The complete set of records below must be repeated precisely as given.
########
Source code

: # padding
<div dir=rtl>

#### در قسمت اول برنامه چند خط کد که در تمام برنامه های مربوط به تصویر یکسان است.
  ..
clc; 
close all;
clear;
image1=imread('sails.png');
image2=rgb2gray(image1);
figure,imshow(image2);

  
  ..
########
(ANSWER BOX)
Source code

: # padding
<div dir=rtl>

#### در قسمت اول برنامه چند خط کد که در تمام برنامه های مربوط به تصویر یکسان است.
  ..
clc; 
close all;
clear;
image1=imread('sails.png');
image2=rgb2gray(image1);
figure,imshow(image2);

  
  ..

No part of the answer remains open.